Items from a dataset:
########
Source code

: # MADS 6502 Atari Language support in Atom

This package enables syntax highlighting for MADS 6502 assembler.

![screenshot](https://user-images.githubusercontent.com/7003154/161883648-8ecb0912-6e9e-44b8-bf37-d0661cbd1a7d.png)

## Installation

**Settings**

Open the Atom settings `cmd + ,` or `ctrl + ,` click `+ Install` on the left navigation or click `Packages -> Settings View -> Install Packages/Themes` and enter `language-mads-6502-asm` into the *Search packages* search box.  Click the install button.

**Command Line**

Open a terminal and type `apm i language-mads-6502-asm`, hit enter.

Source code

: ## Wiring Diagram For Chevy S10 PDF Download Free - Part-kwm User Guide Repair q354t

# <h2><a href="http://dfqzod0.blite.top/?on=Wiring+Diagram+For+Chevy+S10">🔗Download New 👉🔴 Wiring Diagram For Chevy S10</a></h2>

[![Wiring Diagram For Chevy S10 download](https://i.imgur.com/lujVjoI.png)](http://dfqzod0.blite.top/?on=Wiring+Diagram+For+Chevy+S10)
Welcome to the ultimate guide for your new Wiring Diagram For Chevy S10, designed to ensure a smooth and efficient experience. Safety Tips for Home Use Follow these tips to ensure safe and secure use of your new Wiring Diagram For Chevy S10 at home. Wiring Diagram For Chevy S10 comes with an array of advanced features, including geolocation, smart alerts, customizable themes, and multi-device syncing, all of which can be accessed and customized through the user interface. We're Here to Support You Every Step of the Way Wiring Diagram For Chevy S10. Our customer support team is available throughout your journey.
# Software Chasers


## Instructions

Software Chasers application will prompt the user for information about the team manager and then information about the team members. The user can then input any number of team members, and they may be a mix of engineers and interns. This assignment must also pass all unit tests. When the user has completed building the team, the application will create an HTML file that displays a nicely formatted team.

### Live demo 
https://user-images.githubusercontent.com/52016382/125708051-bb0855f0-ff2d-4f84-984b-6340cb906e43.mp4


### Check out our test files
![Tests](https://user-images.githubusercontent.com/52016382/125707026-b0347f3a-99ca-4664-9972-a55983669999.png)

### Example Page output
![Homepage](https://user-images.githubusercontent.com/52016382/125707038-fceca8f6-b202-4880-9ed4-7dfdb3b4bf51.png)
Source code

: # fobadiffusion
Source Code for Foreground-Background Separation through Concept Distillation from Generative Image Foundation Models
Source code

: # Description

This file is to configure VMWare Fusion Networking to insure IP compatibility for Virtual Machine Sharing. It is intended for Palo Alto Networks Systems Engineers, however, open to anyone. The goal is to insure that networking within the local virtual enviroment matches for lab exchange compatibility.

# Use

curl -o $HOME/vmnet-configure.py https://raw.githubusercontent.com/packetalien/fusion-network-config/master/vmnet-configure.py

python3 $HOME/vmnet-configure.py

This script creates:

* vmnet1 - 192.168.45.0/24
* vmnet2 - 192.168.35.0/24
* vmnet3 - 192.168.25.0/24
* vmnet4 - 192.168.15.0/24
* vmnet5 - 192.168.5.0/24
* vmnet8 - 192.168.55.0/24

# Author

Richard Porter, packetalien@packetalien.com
########
■ WHAT TO WORK ON:
The records given above are to be repeated in full, exactly.

■ ANSWER FOR THIS EXERCISE:
Source code

: # MADS 6502 Atari Language support in Atom

This package enables syntax highlighting for MADS 6502 assembler.

![screenshot](https://user-images.githubusercontent.com/7003154/161883648-8ecb0912-6e9e-44b8-bf37-d0661cbd1a7d.png)

## Installation

**Settings**

Open the Atom settings `cmd + ,` or `ctrl + ,` click `+ Install` on the left navigation or click `Packages -> Settings View -> Install Packages/Themes` and enter `language-mads-6502-asm` into the *Search packages* search box.  Click the install button.

**Command Line**

Open a terminal and type `apm i language-mads-6502-asm`, hit enter.

Source code

: ## Wiring Diagram For Chevy S10 PDF Download Free - Part-kwm User Guide Repair q354t

# <h2><a href="http://dfqzod0.blite.top/?on=Wiring+Diagram+For+Chevy+S10">🔗Download New 👉🔴 Wiring Diagram For Chevy S10</a></h2>

[![Wiring Diagram For Chevy S10 download](https://i.imgur.com/lujVjoI.png)](http://dfqzod0.blite.top/?on=Wiring+Diagram+For+Chevy+S10)
Welcome to the ultimate guide for your new Wiring Diagram For Chevy S10, designed to ensure a smooth and efficient experience. Safety Tips for Home Use Follow these tips to ensure safe and secure use of your new Wiring Diagram For Chevy S10 at home. Wiring Diagram For Chevy S10 comes with an array of advanced features, including geolocation, smart alerts, customizable themes, and multi-device syncing, all of which can be accessed and customized through the user interface. We're Here to Support You Every Step of the Way Wiring Diagram For Chevy S10. Our customer support team is available throughout your journey.
# Software Chasers


## Instructions

Software Chasers application will prompt the user for information about the team manager and then information about the team members. The user can then input any number of team members, and they may be a mix of engineers and interns. This assignment must also pass all unit tests. When the user has completed building the team, the application will create an HTML file that displays a nicely formatted team.

### Live demo 
https://user-images.githubusercontent.com/52016382/125708051-bb0855f0-ff2d-4f84-984b-6340cb906e43.mp4


### Check out our test files
![Tests](https://user-images.githubusercontent.com/52016382/125707026-b0347f3a-99ca-4664-9972-a55983669999.png)

### Example Page output
![Homepage](https://user-images.githubusercontent.com/52016382/125707038-fceca8f6-b202-4880-9ed4-7dfdb3b4bf51.png)
Source code

: # fobadiffusion
Source Code for Foreground-Background Separation through Concept Distillation from Generative Image Foundation Models
Source code

: # Description

This file is to configure VMWare Fusion Networking to insure IP compatibility for Virtual Machine Sharing. It is intended for Palo Alto Networks Systems Engineers, however, open to anyone. The goal is to insure that networking within the local virtual enviroment matches for lab exchange compatibility.

# Use

curl -o $HOME/vmnet-configure.py https://raw.githubusercontent.com/packetalien/fusion-network-config/master/vmnet-configure.py

python3 $HOME/vmnet-configure.py

This script creates:

* vmnet1 - 192.168.45.0/24
* vmnet2 - 192.168.35.0/24
* vmnet3 - 192.168.25.0/24
* vmnet4 - 192.168.15.0/24
* vmnet5 - 192.168.5.0/24
* vmnet8 - 192.168.55.0/24

# Author

Richard Porter, packetalien@packetalien.com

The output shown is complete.